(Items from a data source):
----
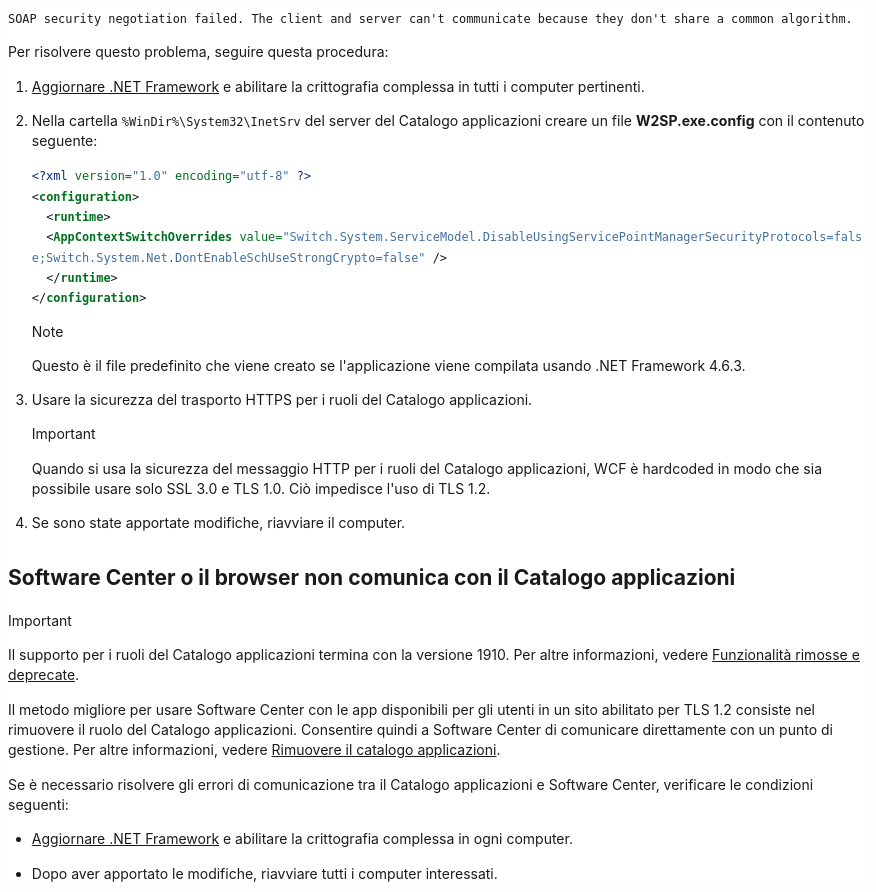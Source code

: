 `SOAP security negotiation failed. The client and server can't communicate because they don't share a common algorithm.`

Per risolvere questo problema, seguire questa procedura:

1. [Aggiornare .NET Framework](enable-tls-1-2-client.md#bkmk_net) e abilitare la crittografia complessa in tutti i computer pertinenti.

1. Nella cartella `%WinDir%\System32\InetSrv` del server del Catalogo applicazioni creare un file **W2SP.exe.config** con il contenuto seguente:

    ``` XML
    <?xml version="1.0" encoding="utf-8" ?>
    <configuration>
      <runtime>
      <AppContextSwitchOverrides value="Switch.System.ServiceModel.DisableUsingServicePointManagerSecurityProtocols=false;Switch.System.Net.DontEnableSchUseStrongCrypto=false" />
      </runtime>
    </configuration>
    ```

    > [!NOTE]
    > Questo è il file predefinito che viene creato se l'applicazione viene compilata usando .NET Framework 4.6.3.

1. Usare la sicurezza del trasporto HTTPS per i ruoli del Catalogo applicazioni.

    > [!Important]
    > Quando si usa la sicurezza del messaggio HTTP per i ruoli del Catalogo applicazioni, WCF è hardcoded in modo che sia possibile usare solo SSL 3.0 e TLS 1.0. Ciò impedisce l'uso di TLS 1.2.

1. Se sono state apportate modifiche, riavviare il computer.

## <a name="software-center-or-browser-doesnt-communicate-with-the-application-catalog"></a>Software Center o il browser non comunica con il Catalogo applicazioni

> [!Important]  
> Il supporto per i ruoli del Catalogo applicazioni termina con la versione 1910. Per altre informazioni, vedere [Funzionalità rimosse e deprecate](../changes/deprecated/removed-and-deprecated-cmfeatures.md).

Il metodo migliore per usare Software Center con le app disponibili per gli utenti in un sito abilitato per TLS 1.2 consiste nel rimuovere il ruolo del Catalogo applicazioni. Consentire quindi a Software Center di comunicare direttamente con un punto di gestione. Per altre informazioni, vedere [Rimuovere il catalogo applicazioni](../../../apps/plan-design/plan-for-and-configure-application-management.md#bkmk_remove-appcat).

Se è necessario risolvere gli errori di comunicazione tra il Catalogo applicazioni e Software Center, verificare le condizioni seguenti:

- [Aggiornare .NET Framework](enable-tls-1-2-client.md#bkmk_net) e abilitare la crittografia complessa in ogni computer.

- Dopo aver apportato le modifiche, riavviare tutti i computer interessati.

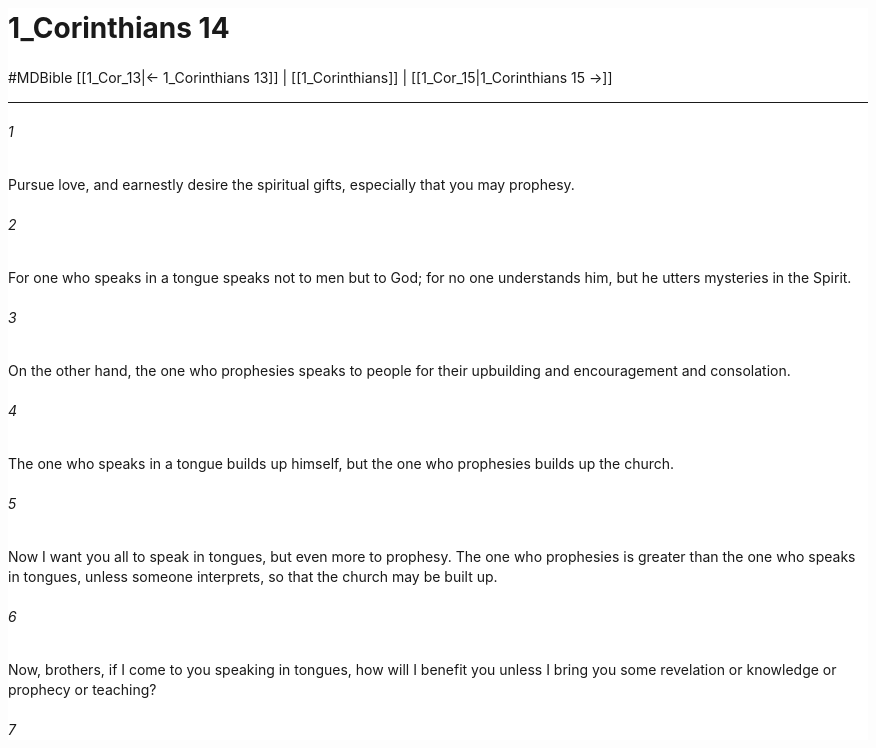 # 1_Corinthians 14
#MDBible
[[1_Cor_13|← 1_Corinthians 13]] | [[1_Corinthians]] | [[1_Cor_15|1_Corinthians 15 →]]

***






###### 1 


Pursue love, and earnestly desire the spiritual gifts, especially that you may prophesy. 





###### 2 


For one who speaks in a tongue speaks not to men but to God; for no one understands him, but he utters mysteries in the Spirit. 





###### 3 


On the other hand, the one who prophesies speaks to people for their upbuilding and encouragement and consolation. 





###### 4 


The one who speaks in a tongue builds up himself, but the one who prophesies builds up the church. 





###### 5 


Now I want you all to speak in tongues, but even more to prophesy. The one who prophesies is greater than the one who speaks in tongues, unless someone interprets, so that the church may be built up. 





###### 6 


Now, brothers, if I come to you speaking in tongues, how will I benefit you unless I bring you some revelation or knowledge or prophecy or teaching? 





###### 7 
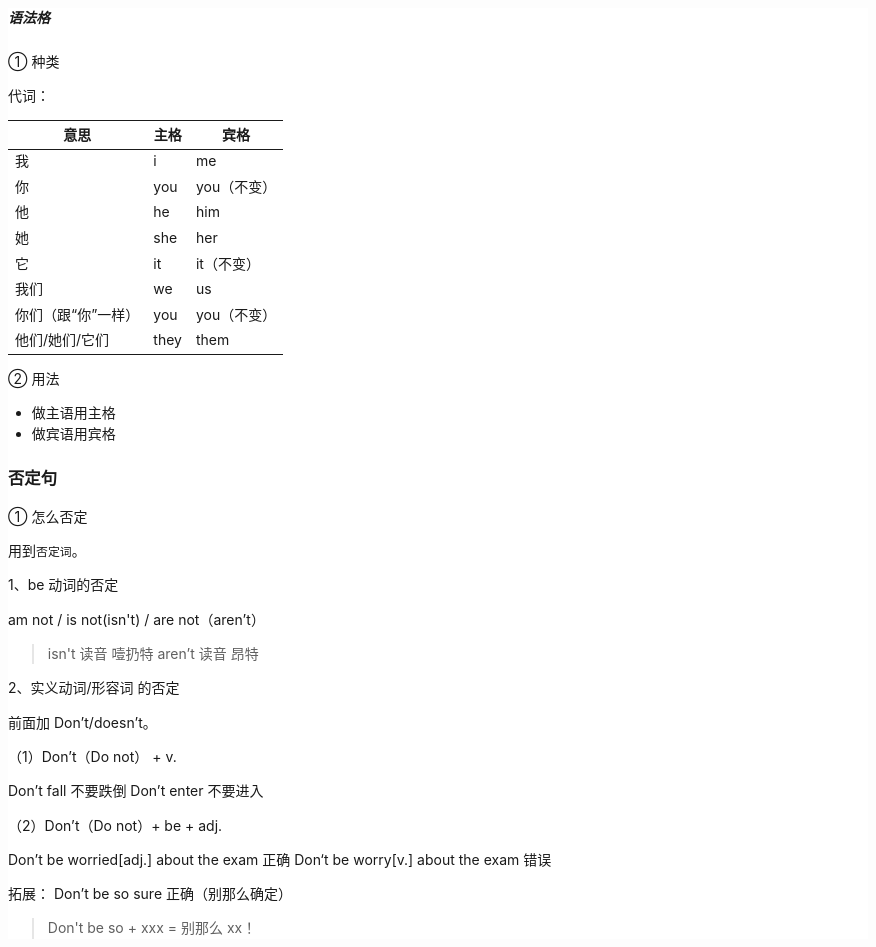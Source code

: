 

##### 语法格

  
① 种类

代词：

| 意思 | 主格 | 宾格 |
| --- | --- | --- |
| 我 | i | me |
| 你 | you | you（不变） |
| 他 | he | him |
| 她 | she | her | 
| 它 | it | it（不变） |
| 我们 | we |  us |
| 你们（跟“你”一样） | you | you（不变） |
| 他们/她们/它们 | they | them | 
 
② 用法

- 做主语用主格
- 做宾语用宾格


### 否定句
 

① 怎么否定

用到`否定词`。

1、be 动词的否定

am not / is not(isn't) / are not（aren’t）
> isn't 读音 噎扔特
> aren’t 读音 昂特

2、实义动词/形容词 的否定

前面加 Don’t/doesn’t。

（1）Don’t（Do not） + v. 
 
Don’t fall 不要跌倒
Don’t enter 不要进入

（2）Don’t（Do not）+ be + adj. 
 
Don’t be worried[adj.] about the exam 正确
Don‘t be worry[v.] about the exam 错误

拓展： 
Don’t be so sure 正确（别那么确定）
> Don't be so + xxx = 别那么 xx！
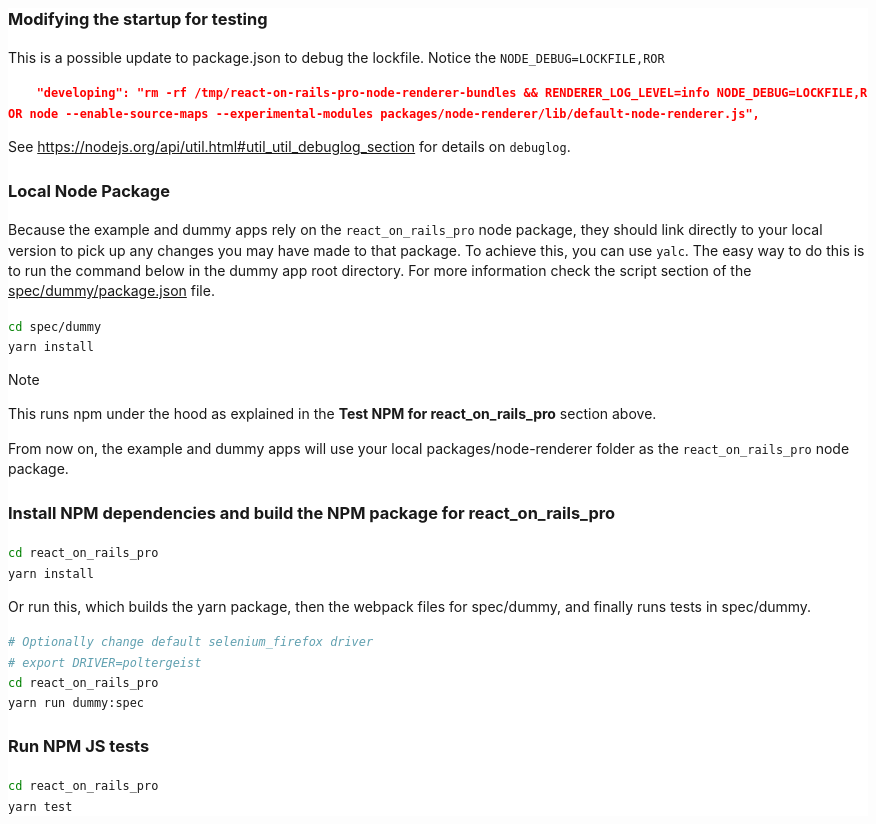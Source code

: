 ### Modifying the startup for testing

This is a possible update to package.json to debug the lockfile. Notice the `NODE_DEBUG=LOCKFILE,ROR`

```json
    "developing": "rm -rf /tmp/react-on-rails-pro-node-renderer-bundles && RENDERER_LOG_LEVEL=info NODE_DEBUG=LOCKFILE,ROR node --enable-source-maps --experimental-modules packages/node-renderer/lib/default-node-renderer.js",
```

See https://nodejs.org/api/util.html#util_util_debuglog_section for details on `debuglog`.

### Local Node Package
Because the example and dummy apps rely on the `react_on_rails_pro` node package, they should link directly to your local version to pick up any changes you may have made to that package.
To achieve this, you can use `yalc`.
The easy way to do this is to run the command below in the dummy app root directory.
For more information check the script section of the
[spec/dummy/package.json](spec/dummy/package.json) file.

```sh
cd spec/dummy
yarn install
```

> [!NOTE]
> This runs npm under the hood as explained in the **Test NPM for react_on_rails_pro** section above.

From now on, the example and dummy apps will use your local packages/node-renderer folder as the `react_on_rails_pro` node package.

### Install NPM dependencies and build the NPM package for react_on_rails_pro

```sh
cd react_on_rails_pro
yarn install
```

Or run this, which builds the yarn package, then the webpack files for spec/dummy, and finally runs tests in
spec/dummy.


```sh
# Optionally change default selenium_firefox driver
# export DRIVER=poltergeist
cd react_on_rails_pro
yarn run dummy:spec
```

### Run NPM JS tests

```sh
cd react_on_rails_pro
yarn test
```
----
(What this task involves): Copy all lines from the data that hold the word "your".

(Answer section):
Because the example and dummy apps rely on the `react_on_rails_pro` node package, they should link directly to your local version to pick up any changes you may have made to that package.
From now on, the example and dummy apps will use your local packages/node-renderer folder as the `react_on_rails_pro` node package.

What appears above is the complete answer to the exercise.